[CHAPTER XVI]
ANAESTHESIA

Under the caption of sexual anaesthesia will be treated here not only the deficiency of sexual emotion or the absence of the sexual feeling, i. e., the impotence of voluptas or the lack of erotic desire, but all other deficiencies, declines or abatements in the realm of sex, such as absence of experiencing satisfaction, impotency of copulation and of propagation.

Etiology of male impotence.—In the etiology of impotence three main causes must be taken into consideration. Impotence is almost always met with in congenital or acquired malformation. Such anomalies lie more in the province of surgery and need not be considered here any further. Impotence is also found as a symptom in certain constitutional diseases. The patients suffering from these troubles, are seeking medical advice more for their causative anomaly than for the symptom of impotence, which in these cases is of secondary importance. Hence the consideration of these cases may also be omitted. The anomaly of impotence par excellence and for which medical advice is mostly sought is nervous impotence. This impotence from nervous collapse is the commonest and complicates all other kinds.

The patients of this class have always been normal in their sex-life. Suddenly, one day, they find themselves impotent. The cause of this kind of impotence is, in the majority of cases, sexual excesses, and four different kinds of excesses may be taken into consideration, excesses in copulation, in masturbation, in mental erethism, or commonly called day-dreaming, and finally excesses in tactile eroticism, or the common sexual dalliance or caresses of young lovers.

Copulation excesses.—During coition all the parts of the genital apparatus are in a state of extreme congestion. If such congestions are too often provoked they have a more or less deleterious effect upon the organs. Especially the colliculus and the prostatic portion of the urethra are affected by such repeated congestions. While the other parts assume their normal state soon after ejaculation and the cessation of erection, the colliculus remains still in a state of turgescence for some time. Now, the prostatic urethra is very rich in sensible nerves, and by its congestion all the generative organs are kept in a state of erethism. The irritation of this area is also capable of deranging the spinal genital centres. It either increases excitability and causes ejaculatio praecox, or it decreases excitability, and erections are no longer evoked.

Besides affecting the special nerves, the repeated orgasm, through the mental vertigo, the muscular convulsion, the cardiac and respiratory excitement, must lead to nervous disorders.

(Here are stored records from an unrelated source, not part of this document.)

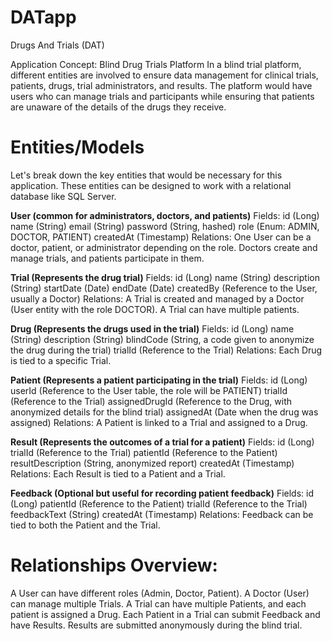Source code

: # DATapp
Drugs And Trials (DAT) 

Application Concept: Blind Drug Trials Platform
In a blind trial platform, different entities are involved to ensure data management for clinical trials, patients, drugs, trial administrators, and results. The platform would have users who can manage trials and participants while ensuring that patients are unaware of the details of the drugs they receive.

# Entities/Models
Let's break down the key entities that would be necessary for this application. These entities can be designed to work with a relational database like SQL Server.

**User (common for administrators, doctors, and patients)**
Fields:
id (Long)
name (String)
email (String)
password (String, hashed)
role (Enum: ADMIN, DOCTOR, PATIENT)
createdAt (Timestamp)
Relations:
One User can be a doctor, patient, or administrator depending on the role.
Doctors create and manage trials, and patients participate in them.

**Trial (Represents the drug trial)**
Fields:
id (Long)
name (String)
description (String)
startDate (Date)
endDate (Date)
createdBy (Reference to the User, usually a Doctor)
Relations:
A Trial is created and managed by a Doctor (User entity with the role DOCTOR).
A Trial can have multiple patients.

**Drug (Represents the drugs used in the trial)**
Fields:
id (Long)
name (String)
description (String)
blindCode (String, a code given to anonymize the drug during the trial)
trialId (Reference to the Trial)
Relations:
Each Drug is tied to a specific Trial.

**Patient (Represents a patient participating in the trial)**
Fields:
id (Long)
userId (Reference to the User table, the role will be PATIENT)
trialId (Reference to the Trial)
assignedDrugId (Reference to the Drug, with anonymized details for the blind trial)
assignedAt (Date when the drug was assigned)
Relations:
A Patient is linked to a Trial and assigned to a Drug.

**Result (Represents the outcomes of a trial for a patient)**
Fields:
id (Long)
trialId (Reference to the Trial)
patientId (Reference to the Patient)
resultDescription (String, anonymized report)
createdAt (Timestamp)
Relations:
Each Result is tied to a Patient and a Trial.

**Feedback (Optional but useful for recording patient feedback)**
Fields:
id (Long)
patientId (Reference to the Patient)
trialId (Reference to the Trial)
feedbackText (String)
createdAt (Timestamp)
Relations:
Feedback can be tied to both the Patient and the Trial.

# Relationships Overview:
A User can have different roles (Admin, Doctor, Patient).
A Doctor (User) can manage multiple Trials.
A Trial can have multiple Patients, and each patient is assigned a Drug.
Each Patient in a Trial can submit Feedback and have Results.
Results are submitted anonymously during the blind trial.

As a matter of fact, venereal excesses are followed by malaise, nervousness, mental depression, lassitude, fatigue, satiety, heaviness in the head, disposition to sleep, dulness of intellect, indisposition to exercise, want of decision, regrets and ill humor, and the other symptoms of general neurasthenia.

Masturbatic excesses.—Still excesses in copulation are not so harmful as excesses in masturbation. In the first place excesses in copulation are self-limited. Indulgence in intercourse requires the consent of the partner, and where a second person is needed, there is always a limit put to the will of the first party. Furthermore, excesses in coition require each time a complete erection, and abused nature will finally deny erections. If the young and vigorous individual should in the beginning be able to command quite a number of erections in one night, after a certain time, he will be glad if he could have one complete erection during a night, or even once a week. In this way Nature herself regulates such excesses and takes care that “the trees should not sweep the stars down.”

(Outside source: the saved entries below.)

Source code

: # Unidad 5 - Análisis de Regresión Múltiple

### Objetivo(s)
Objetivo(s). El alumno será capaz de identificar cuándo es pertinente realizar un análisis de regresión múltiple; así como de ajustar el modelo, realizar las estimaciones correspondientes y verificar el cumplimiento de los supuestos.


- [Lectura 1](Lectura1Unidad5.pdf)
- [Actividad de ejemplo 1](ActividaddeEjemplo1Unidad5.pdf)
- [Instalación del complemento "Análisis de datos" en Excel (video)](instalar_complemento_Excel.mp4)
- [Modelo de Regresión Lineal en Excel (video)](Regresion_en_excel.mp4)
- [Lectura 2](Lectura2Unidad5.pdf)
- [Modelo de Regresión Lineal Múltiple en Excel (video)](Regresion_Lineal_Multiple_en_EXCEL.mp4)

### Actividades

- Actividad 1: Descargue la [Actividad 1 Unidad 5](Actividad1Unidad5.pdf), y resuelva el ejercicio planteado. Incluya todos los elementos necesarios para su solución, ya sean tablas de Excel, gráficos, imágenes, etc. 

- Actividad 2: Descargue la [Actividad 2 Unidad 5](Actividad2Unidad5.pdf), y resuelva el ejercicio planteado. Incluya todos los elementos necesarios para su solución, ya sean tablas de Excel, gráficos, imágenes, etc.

The case is different with masturbation. No limit is set here to the excesses. Self-abuse does not require cooperation of a second person, and what is of more importance, erection is not requisite. Thus even Nature is here powerless. Hence when there is a propensity to masturbatory excesses, there is nothing to prevent the individual from abusing its favorite pastime.

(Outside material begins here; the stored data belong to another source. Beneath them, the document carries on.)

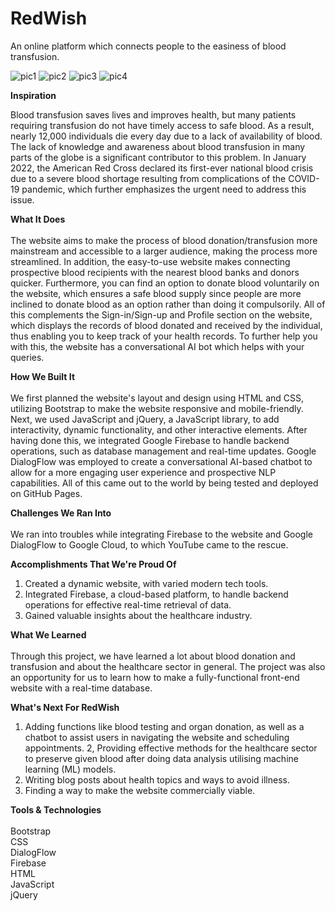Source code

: # RedWish

An online platform which connects people to the easiness of blood transfusion.

![pic1](https://user-images.githubusercontent.com/67022574/218287981-7df10feb-6ce7-4312-bafe-6995dfaa1195.jpeg)
![pic2](https://user-images.githubusercontent.com/67022574/218287982-1b70efb7-551a-46c2-904d-b519142ad0c0.jpeg)
![pic3](https://user-images.githubusercontent.com/67022574/218287983-80a4178f-c5fc-40bf-9081-dd6d6abdf5eb.jpeg)
![pic4](https://user-images.githubusercontent.com/67022574/218287984-5de0ddbb-1328-4b7b-b032-3e5fbd8852d5.jpeg)

__Inspiration__ <br />

Blood transfusion saves lives and improves health, but many patients requiring transfusion do not have timely access to safe blood. As a result, nearly 12,000 individuals die every day due to a lack of availability of blood. The lack of knowledge and awareness about blood transfusion in many parts of the globe is a significant contributor to this problem. In January 2022, the American Red Cross declared its first-ever national blood crisis due to a severe blood shortage resulting from complications of the COVID-19 pandemic, which further emphasizes the urgent need to address this issue.

__What It Does__ <br /> <br /> 
The website aims to make the process of blood donation/transfusion more mainstream and accessible to a larger audience, making the process more streamlined. In addition, the easy-to-use website makes connecting prospective blood recipients with the nearest blood banks and donors quicker. Furthermore, you can find an option to donate blood voluntarily on the website, which ensures a safe blood supply since people are more inclined to donate blood as an option rather than doing it compulsorily. All of this complements the Sign-in/Sign-up and Profile section on the website, which displays the records of blood donated and received by the individual, thus enabling you to keep track of your health records. To further help you with this, the website has a conversational AI bot which helps with your queries.

__How We Built It__ <br /> <br /> 
We first planned the website's layout and design using HTML and CSS, utilizing Bootstrap to make the website responsive and mobile-friendly. Next, we used JavaScript and jQuery, a JavaScript library, to add interactivity, dynamic functionality, and other interactive elements. After having done this, we integrated Google Firebase to handle backend operations, such as database management and real-time updates. Google DialogFlow was employed to create a conversational AI-based chatbot to allow for a more engaging user experience and prospective NLP capabilities. All of this came out to the world by being tested and deployed on GitHub Pages.

__Challenges We Ran Into__ <br /> <br /> 
We ran into troubles while integrating Firebase to the website and Google DialogFlow to Google Cloud, to which YouTube came to the rescue.

__Accomplishments That We're Proud Of__
1. Created a dynamic website, with varied modern tech tools.
2. Integrated Firebase, a cloud-based platform, to handle backend operations for effective real-time retrieval of data.
3. Gained valuable insights about the healthcare industry.

__What We Learned__ <br /> <br /> 
Through this project, we have learned a lot about blood donation and transfusion and about the healthcare sector in general. The project was also an opportunity for us to learn how to make a fully-functional front-end website with a real-time database.

__What's Next For RedWish__
1. Adding functions like blood testing and organ donation, as well as a chatbot to assist users in navigating the website and scheduling appointments.
2, Providing effective methods for the healthcare sector to preserve given blood after doing data analysis utilising machine learning (ML) models.
3. Writing blog posts about health topics and ways to avoid illness.
4. Finding a way to make the website commercially viable.

__Tools & Technologies__ <br /> <br /> 
Bootstrap <br /> 
CSS <br /> 
DialogFlow <br /> 
Firebase <br /> 
HTML <br /> 
JavaScript <br /> 
jQuery <br />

Besides the harm to the greater frequency, excesses in masturbation offers additional injury through the youth of the individual. Copulation excesses are indulged in by individuals after puberty, i. e., by persons with fully developed generative organs and in full virility. The practice of masturbation, on the other hand, is often begun by mere children, before the genital organs have had time to fully develop, and it is easily seen that excesses will cause greater damage to these undeveloped organs. Hence when young individuals are given to inordinate masturbation, they harm the organs in a higher degree than excesses in copulation.

Furthermore, ejaculation in masturbation is forced through purely local manipulation. There is only a local excitation of the nerves. The help of the psyche and phantasy is missing, and the lumbar centres are tasked to the utmost. When the masturbator tries to supply the psychic means, he relies on the fertility and the extravagance of the lewd images which he presents to his mind to increase the libido. Hence masturbation is more injurious because it is generally effected through the influence of an exalted imagination.